The state-run Xinhua News Agency said the hot temperatures may have contributed to the 37-year-old panda's death on Thursday in Wuhan.

She had suffered from epilepsy and had been monitored 24 hours by a team with emergency medical equipment.

The average life span of a wild giant panda is about 15 years, and pandas in captivity live for 25 years.

Bamboo shortage

Born in 1962 in a nature reserve, Dudu was first transferred to a zoo in the southwestern city of Chengdu and then moved to Wuhan in 1972.


[ image: ]
Correspondents say their renowned reluctance to reproduce in captivity along with dwindling stocks of bamboo, the panda's staple food, have reduced the number of giant pandas in China, to about 1,000.

Just over 100 are found in zoos in China and North Korea with about 15 in zoos in other parts of the world.

The panda has become a symbol for endangered animals and it is used as the international logo by the World Wildlife Fund (WWF).

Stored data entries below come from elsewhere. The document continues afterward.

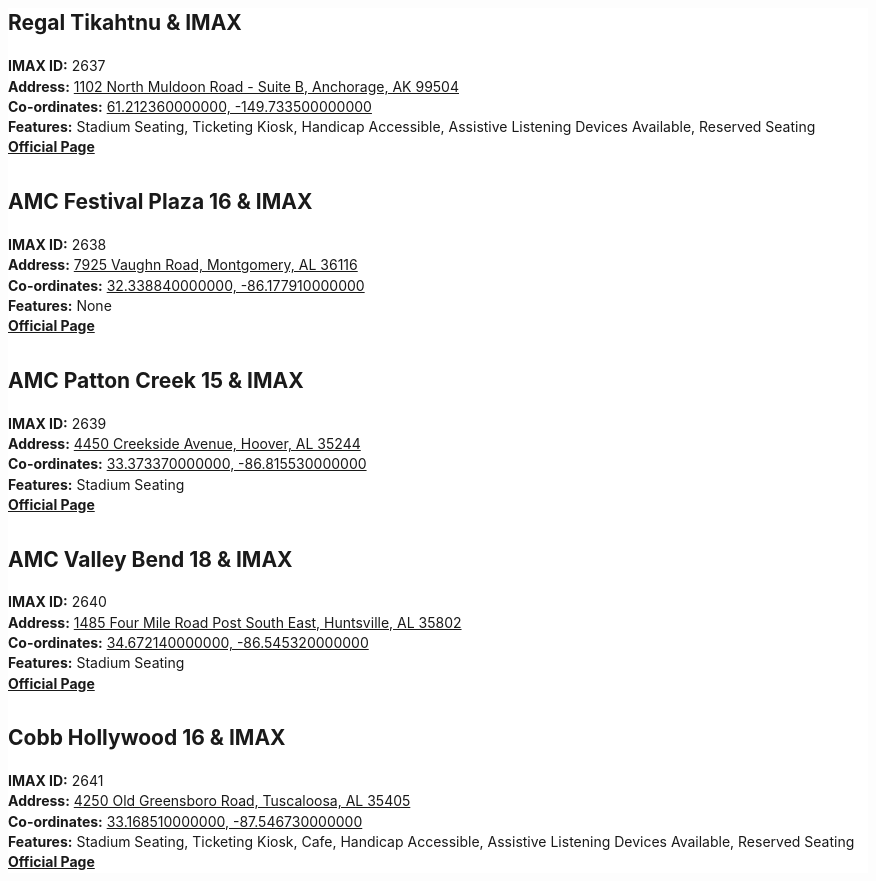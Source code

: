 ## Regal Tikahtnu & IMAX

**IMAX ID:** 2637  
**Address:** [1102 North Muldoon Road - Suite B, Anchorage, AK 99504](https://maps.google.com/maps?q=1102%20North%20Muldoon%20Road%20-%20Suite%20B,%0AAnchorage,%0AAK%0A99504)  
**Co-ordinates:** [61.212360000000, -149.733500000000](https://maps.google.com/maps?q=61.212360000000,-149.733500000000)  
**Features:** Stadium Seating, Ticketing Kiosk, Handicap Accessible, Assistive Listening Devices Available, Reserved Seating  
[**Official Page**](https://imax.com/theatres/regal-tikahtnu-imax)  

## AMC Festival Plaza 16 & IMAX

**IMAX ID:** 2638  
**Address:** [7925 Vaughn Road, Montgomery, AL 36116](https://maps.google.com/maps?q=7925%20Vaughn%20Road,%0AMontgomery,%0AAL%0A36116)  
**Co-ordinates:** [32.338840000000, -86.177910000000](https://maps.google.com/maps?q=32.338840000000,-86.177910000000)  
**Features:** None  
[**Official Page**](https://imax.com/theatres/amc-festival-plaza-16)  

## AMC Patton Creek 15 & IMAX

**IMAX ID:** 2639  
**Address:** [4450 Creekside Avenue, Hoover, AL 35244](https://maps.google.com/maps?q=4450%20Creekside%20Avenue,%0AHoover,%0AAL%0A35244)  
**Co-ordinates:** [33.373370000000, -86.815530000000](https://maps.google.com/maps?q=33.373370000000,-86.815530000000)  
**Features:** Stadium Seating  
[**Official Page**](https://imax.com/theatres/amc-patton-creek-15-imax)  

## AMC Valley Bend 18 & IMAX

**IMAX ID:** 2640  
**Address:** [1485 Four Mile Road Post South East, Huntsville, AL 35802](https://maps.google.com/maps?q=1485%20Four%20Mile%20Road%20Post%20South%20East,%0AHuntsville,%0AAL%0A35802)  
**Co-ordinates:** [34.672140000000, -86.545320000000](https://maps.google.com/maps?q=34.672140000000,-86.545320000000)  
**Features:** Stadium Seating  
[**Official Page**](https://imax.com/theatres/amc-valley-bend-18-imax)  

## Cobb Hollywood 16 & IMAX

**IMAX ID:** 2641  
**Address:** [4250 Old Greensboro Road, Tuscaloosa, AL 35405](https://maps.google.com/maps?q=4250%20Old%20Greensboro%20Road,%0ATuscaloosa,%0AAL%0A35405)  
**Co-ordinates:** [33.168510000000, -87.546730000000](https://maps.google.com/maps?q=33.168510000000,-87.546730000000)  
**Features:** Stadium Seating, Ticketing Kiosk, Cafe, Handicap Accessible, Assistive Listening Devices Available, Reserved Seating  
[**Official Page**](https://imax.com/theatres/cobb-hollywood-16-imax)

It is known in Chinese as Daxiongmao, the "large bear cat". Its scientific name means "black and white cat-footed animal".

After years of seeking ways of saving the species, the Chinese authorities last year announced they had successfully cloned the embryo of a giant panda.

The successful cloning of Dolly the sheep in Britain in 1996, using cells from an adult animal, had prompted China's Academy of Sciences to launch an official project to clone a giant panda.

Pandas produced through artificial insemination have often died young.